Is heavy thinking ruining your life?
Curtis Dahlgren recognizes the trouble one can encounter when thinking becomes a habit, and begins to take over a life. Like all good satire, his essay published at Renew America has painfully accurate overtones. A few examples:
I began to think on the job. I knew we weren't paid to think, but I couldn't stop myself. I began to avoid friends at lunchtime so I could read Kafka and Orwell. I would return to the office dizzied and confused, asking, "What is WRONG with people?"

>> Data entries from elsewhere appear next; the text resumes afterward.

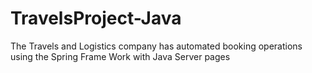 # TravelsProject-Java
 The Travels and Logistics company has automated booking operations using the Spring Frame Work with  Java Server pages
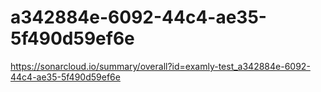 # a342884e-6092-44c4-ae35-5f490d59ef6e
https://sonarcloud.io/summary/overall?id=examly-test_a342884e-6092-44c4-ae35-5f490d59ef6e
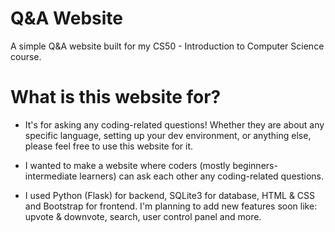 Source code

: # Q&A Website
A simple Q&A website built for my CS50 - Introduction to Computer Science course.

# What is this website for?
* It's for asking any coding-related questions! Whether they are about any specific language, setting up your dev environment, or anything else, please feel free to use this website for it.

* I wanted to make a website where coders (mostly beginners-intermediate learners) can ask each other any coding-related questions.

* I used Python (Flask) for backend, SQLite3 for database, HTML & CSS and Bootstrap for frontend. I'm planning to add new features soon like: upvote & downvote, search, user control panel and more.
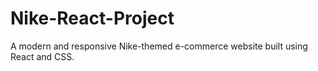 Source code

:# Nike-React-Project
A modern and responsive Nike-themed e-commerce website built using React and CSS.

One day the boss called me in. He said, "Listen, I like you, and it hurts me to say this, but your thinking has become a real problem. If you don't stop thinking on the job, you'll have to find another job." [....]I headed for the library, in the mood for some de Tocqueville or Gibbon. I roared into the parking lot with Rush on the radio and ran up to the big glass doors.
They didn't open. It was Martin Luther King Day, so the library was closed. I believe that a Higher Power was looking out for me that night. Leaning on the unfeeling glass, thirsty for some early American history, a poster caught my eye, "Friend, is heavy thinking ruining your life?," it asked.
Thankfully or not, he joins Thinkers Anonymous, and finds some relief:
The final ("12th") step is attending a joint lecture by Ward Churchill and Kevin Barrett (Islamic studies lecturer at the University of Wisconsin) , and reading some New York Times editorials without throwing up. You can see why this is a life—long battle. Once a thinkaholic, always a thinkaholic. One is never 100 percent "recovered."
Our readers are hereby warned of the dangers of continuous reading of this site.